Fila Brazillia - 'Luck Be A Weirdo Tonight'
No. 6 in our Top 100 Electronica Albums of the 1990s
The music partnership of Steve Cobby and David McSherry was one of the most prolific in the history of electronica. In the span of twelve years, the pair knocked out ten albums, ranging confidently through the swampy borderlands of house, ambient, funk, world, dub and jazz. Old Codes : New Chaos and Power Clown were two of their finest. But the seamless Luck Be A Weirdo Tonight, their fifth, was Fila Brazillia‘s crowning achievement. Produced in 1996 and 1997, it represents a highpoint in organic electronica, foreshadowing the full spectrum music of the 21st century.
Based in Kingston-upon-Hull, a port and river city in eastern England, the two met in the mid-1980s, allying around a passion for studio experiments. Cobby and McSherry were skilled musicians, playing drums, guitar, keyboards and bass — they fused their live playing, sampling and electronics to excellent and ironic effect, drawing on the samba rock of Jorge Ben or the hard bop of Art Blakey and the dub reggae of King Tubby — dicing up hip hop beats or channeling the ambient strums of Pink Floyd, evoking the bluesy legacies of Wish You Were Here and Dark Side of the Moon.

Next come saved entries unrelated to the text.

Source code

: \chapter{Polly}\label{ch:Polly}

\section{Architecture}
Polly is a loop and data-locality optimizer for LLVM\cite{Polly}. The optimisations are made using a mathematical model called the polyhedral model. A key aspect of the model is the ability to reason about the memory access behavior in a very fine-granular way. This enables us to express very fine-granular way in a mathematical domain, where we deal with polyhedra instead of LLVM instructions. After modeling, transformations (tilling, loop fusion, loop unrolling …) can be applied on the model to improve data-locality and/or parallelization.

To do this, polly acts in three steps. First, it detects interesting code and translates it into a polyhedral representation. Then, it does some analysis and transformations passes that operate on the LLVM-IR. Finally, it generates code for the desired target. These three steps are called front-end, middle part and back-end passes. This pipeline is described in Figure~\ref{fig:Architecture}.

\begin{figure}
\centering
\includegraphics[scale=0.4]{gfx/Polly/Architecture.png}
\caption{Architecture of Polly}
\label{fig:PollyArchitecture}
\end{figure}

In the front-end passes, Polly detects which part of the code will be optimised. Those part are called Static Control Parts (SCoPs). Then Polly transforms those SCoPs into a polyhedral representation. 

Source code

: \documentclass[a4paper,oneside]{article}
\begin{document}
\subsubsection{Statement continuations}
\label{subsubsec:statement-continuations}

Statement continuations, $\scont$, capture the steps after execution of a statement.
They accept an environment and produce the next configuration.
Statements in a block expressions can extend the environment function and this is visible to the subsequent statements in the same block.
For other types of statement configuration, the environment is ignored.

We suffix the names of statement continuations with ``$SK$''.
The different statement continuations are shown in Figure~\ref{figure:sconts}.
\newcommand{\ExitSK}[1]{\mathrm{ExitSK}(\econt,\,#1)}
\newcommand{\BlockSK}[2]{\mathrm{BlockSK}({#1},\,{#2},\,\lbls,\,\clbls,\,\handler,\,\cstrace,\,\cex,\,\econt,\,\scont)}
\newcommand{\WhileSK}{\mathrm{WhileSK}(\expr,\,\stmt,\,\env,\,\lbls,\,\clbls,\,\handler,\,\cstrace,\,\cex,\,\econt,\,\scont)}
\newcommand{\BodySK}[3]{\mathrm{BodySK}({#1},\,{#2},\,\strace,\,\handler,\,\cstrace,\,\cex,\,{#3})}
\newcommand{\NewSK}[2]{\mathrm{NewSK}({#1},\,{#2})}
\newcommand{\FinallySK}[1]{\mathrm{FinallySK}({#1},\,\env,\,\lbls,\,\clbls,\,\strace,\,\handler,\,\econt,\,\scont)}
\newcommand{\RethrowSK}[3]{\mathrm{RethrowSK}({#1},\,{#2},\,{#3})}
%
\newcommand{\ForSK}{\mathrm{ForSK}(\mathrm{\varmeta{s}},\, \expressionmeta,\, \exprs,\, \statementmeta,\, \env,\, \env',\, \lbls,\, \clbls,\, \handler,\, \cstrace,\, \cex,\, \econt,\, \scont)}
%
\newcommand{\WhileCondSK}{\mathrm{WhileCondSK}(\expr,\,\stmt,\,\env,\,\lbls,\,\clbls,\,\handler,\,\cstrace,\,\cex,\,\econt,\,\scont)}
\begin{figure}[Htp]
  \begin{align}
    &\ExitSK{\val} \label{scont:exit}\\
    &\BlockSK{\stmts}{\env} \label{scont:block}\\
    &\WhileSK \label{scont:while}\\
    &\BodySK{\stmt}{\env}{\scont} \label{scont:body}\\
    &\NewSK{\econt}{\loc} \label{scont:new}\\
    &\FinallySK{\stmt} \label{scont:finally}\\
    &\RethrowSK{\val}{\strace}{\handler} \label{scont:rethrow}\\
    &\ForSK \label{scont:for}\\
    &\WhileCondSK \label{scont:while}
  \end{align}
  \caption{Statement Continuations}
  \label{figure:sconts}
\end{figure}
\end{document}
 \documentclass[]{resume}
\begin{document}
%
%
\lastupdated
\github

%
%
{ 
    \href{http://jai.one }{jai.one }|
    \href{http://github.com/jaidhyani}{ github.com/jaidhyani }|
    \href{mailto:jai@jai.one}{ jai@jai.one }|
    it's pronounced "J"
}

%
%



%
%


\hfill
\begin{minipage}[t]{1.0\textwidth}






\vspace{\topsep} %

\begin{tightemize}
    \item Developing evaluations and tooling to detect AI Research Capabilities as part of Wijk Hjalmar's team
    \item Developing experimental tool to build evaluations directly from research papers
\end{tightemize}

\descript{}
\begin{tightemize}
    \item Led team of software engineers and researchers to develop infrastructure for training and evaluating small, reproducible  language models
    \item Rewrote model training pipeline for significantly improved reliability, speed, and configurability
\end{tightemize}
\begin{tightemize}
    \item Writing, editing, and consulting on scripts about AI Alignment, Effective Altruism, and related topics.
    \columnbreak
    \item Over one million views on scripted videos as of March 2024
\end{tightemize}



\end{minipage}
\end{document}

Cobby, who had cut his teeth at FON Studios in Sheffield, the birthplace of Warp Records, and who first formed a friendship there with Steve Mallinder of electronic music pioneers Cabaret Voltaire (they would later collaborate as Hey, Rube!), was a journeyman in search of a promised land.* An expert at playing, as well as recording and engineering, he was a one-man music machine. Hull was in Yorkshire and so like Manchester, Sheffield and Leeds, the northeastern cold of England kept “creatives” bopping about for spiritual warmth, going all the way back to The Venerable Bede, where Vikings and inquiring monks infused exploring and learning in the blood.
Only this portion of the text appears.